ATI RN
RN ATI Capstone Proctored Comprehensive Assessment Form B
1. A client with tuberculosis is about to start combination drug therapy. Which of the following medications should the nurse plan to administer? (SATA)
- A. Acyclovir
- B. Pyrazinamide
- C. Isoniazid
- D. Rifampin
Correct answer: B
Rationale: The correct answer is B: Pyrazinamide. In the treatment of tuberculosis, a combination drug therapy is usually employed. Pyrazinamide and rifampin are two key drugs used in this regimen. Acyclovir is an antiviral medication used for herpes infections, not for tuberculosis. Isoniazid is another medication used in tuberculosis treatment, but in this case, the question asked for medications to administer, and the correct choices should be those commonly used in tuberculosis combination therapy.
2. A nurse is caring for a client and realizes they have administered the wrong medication. Which of the following actions should the nurse take first?
- A. Notify the provider
- B. Check the condition of the client
- C. Document the occurrence in the electronic medical record
- D. Complete an incident report
Correct answer: B
Rationale: The correct answer is to 'Check the condition of the client' first. When a medication error occurs, the nurse's initial priority should be to assess the client's condition to address any immediate harm or side effects. Notifying the provider can come after ensuring the client's safety. Documenting the occurrence in the electronic medical record and completing an incident report are important steps but should follow the assessment of the client's condition to prioritize patient safety.
3. A patient recovering from a stroke has difficulty swallowing. Which action should the nurse prioritize?
- A. Begin feeding the patient soft solids.
- B. Place the patient on NPO (nothing by mouth) status.
- C. Provide ice chips to help soothe the throat.
- D. Start the patient on a clear liquid diet.
Correct answer: B
Rationale: The correct answer is to place the patient on NPO (nothing by mouth) status. Patients recovering from a stroke with difficulty swallowing are at high risk for aspiration, which can lead to serious complications like aspiration pneumonia. Therefore, the priority is to keep the patient on NPO until a thorough evaluation by a healthcare provider is completed. Choice A is incorrect as feeding the patient soft solids can increase the risk of aspiration. Choice C is incorrect as providing ice chips may further compromise swallowing safety. Choice D is incorrect as starting the patient on a clear liquid diet can also increase the risk of aspiration in this scenario.
4. While reviewing a client's chart, a nurse notices a discrepancy in the medication record. What should the nurse do?
- A. Correct the discrepancy and document the correction.
- B. Report the discrepancy to the nurse manager.
- C. Ignore the discrepancy assuming it is a clerical error.

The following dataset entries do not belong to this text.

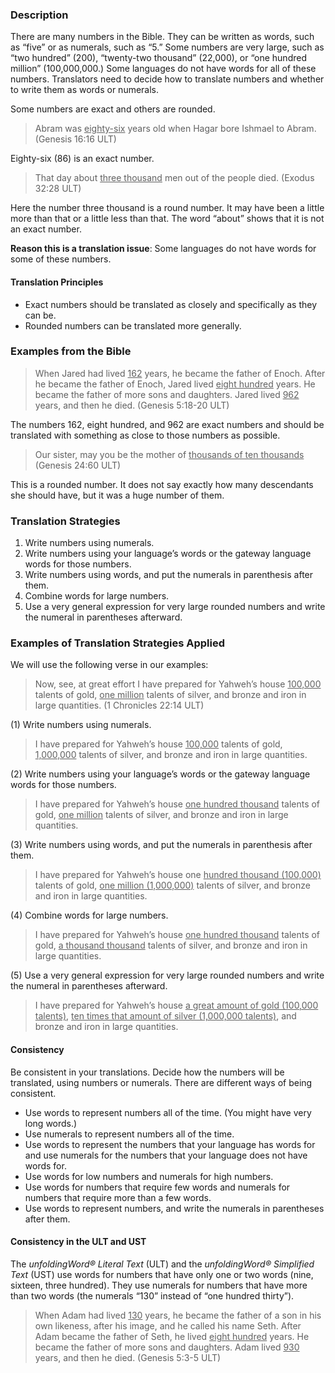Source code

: 

### Description

There are many numbers in the Bible. They can be written as words, such as “five” or as numerals, such as “5.” Some numbers are very large, such as “two hundred” (200), “twenty-two thousand” (22,000), or “one hundred million” (100,000,000.) Some languages do not have words for all of these numbers. Translators need to decide how to translate numbers and whether to write them as words or numerals.

Some numbers are exact and others are rounded.
> Abram was <u>eighty-six</u> years old when Hagar bore Ishmael to Abram. (Genesis 16:16 ULT)

Eighty-six (86) is an exact number.
> That day about <u>three thousand</u> men out of the people died. (Exodus 32:28 ULT)

Here the number three thousand is a round number. It may have been a little more than that or a little less than that. The word “about” shows that it is not an exact number.

**Reason this is a translation issue**: Some languages do not have words for some of these numbers.

#### Translation Principles

* Exact numbers should be translated as closely and specifically as they can be.
* Rounded numbers can be translated more generally.

### Examples from the Bible

> When Jared had lived <u>162</u> years, he became the father of Enoch. After he became the father of Enoch, Jared lived <u>eight hundred</u> years. He became the father of more sons and daughters. Jared lived <u>962</u> years, and then he died. (Genesis 5:18-20 ULT)

The numbers 162, eight hundred, and 962 are exact numbers and should be translated with something as close to those numbers as possible.
> Our sister, may you be the mother of <u>thousands of ten thousands</u> (Genesis 24:60 ULT)

This is a rounded number. It does not say exactly how many descendants she should have, but it was a huge number of them.

### Translation Strategies

1. Write numbers using numerals.
1. Write numbers using your language’s words or the gateway language words for those numbers.
1. Write numbers using words, and put the numerals in parenthesis after them.
1. Combine words for large numbers.
1. Use a very general expression for very large rounded numbers and write the numeral in parentheses afterward.

### Examples of Translation Strategies Applied

We will use the following verse in our examples:
> Now, see, at great effort I have prepared for Yahweh’s house <u>100,000</u> talents of gold, <u>one million</u> talents of silver, and bronze and iron in large quantities. (1 Chronicles 22:14 ULT)

(1) Write numbers using numerals.

> I have prepared for Yahweh’s house <u>100,000</u> talents of gold, <u>1,000,000</u> talents of silver, and bronze and iron in large quantities.

(2) Write numbers using your language’s words or the gateway language words for those numbers.

> I have prepared for Yahweh’s house <u>one hundred thousand</u> talents of gold, <u>one million</u> talents of silver, and bronze and iron in large quantities.

(3) Write numbers using words, and put the numerals in parenthesis after them.

> I have prepared for Yahweh’s house one <u>hundred thousand (100,000)</u> talents of gold, <u>one million (1,000,000)</u> talents of silver, and bronze and iron in large quantities.

(4) Combine words for large numbers.

> I have prepared for Yahweh’s house <u>one hundred thousand</u> talents of gold, <u>a thousand thousand</u> talents of silver, and bronze and iron in large quantities.

(5) Use a very general expression for very large rounded numbers and write the numeral in parentheses afterward.

> I have prepared for Yahweh’s house <u>a great amount of gold (100,000 talents)</u>, <u>ten times that amount of silver (1,000,000 talents)</u>, and bronze and iron in large quantities.

#### Consistency

Be consistent in your translations. Decide how the numbers will be translated, using numbers or numerals. There are different ways of being consistent.

* Use words to represent numbers all of the time. (You might have very long words.)
* Use numerals to represent numbers all of the time.
* Use words to represent the numbers that your language has words for and use numerals for the numbers that your language does not have words for.
* Use words for low numbers and numerals for high numbers.
* Use words for numbers that require few words and numerals for numbers that require more than a few words.
* Use words to represent numbers, and write the numerals in parentheses after them.

#### Consistency in the ULT and UST

The *unfoldingWord® Literal Text* (ULT) and the *unfoldingWord® Simplified Text* (UST) use words for numbers that have only one or two words (nine, sixteen, three hundred). They use numerals for numbers that have more than two words (the numerals “130” instead of “one hundred thirty”).
> When Adam had lived <u>130</u> years, he became the father of a son in his own likeness, after his image, and he called his name Seth. After Adam became the father of Seth, he lived <u>eight hundred</u> years. He became the father of more sons and daughters. Adam lived <u>930</u> years, and then he died.  (Genesis 5:3-5 ULT)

- D. Discuss the discrepancy with the client and adjust the records.
Correct answer: B
Rationale: Reporting medication discrepancies to the nurse manager is crucial to ensure patient safety and proper follow-up. The nurse manager is responsible for addressing medication errors and implementing necessary corrective actions. Choice A is incorrect because simply correcting the discrepancy without reporting it may lead to potential harm to the patient and violates professional standards. Choice C is incorrect as ignoring the discrepancy increases the risk of medication errors going unresolved. Choice D is incorrect because discussing the discrepancy with the client before verifying the accuracy of the record can cause confusion and compromise patient safety.
5. A nurse is monitoring an older adult female client who had a myocardial infarction (MI) for the development of an acute kidney injury (AKI). Which of the following findings should the nurse identify as indicating an increased risk of AKI?
- A. Magnesium 2.0 mEq/L
- B. Blood urea nitrogen (BUN) 20 mg/dL
- C. Serum Osmolality 290 mOsm/kg H2O
- D. Serum creatinine 1.8 mg/dL
Correct answer: D
Rationale: An elevated serum creatinine level (1.8 mg/dL) is a significant indicator of potential kidney impairment. In acute kidney injury (AKI), serum creatinine levels rise due to decreased kidney function, reflecting the kidneys' inability to effectively filter waste from the blood. Magnesium level, BUN, and serum osmolality are not direct indicators of kidney function or risk of AKI. Magnesium levels are more related to electrolyte balance, BUN can be affected by factors other than kidney function, and serum osmolality reflects the concentration of solutes in the blood, not specifically kidney function.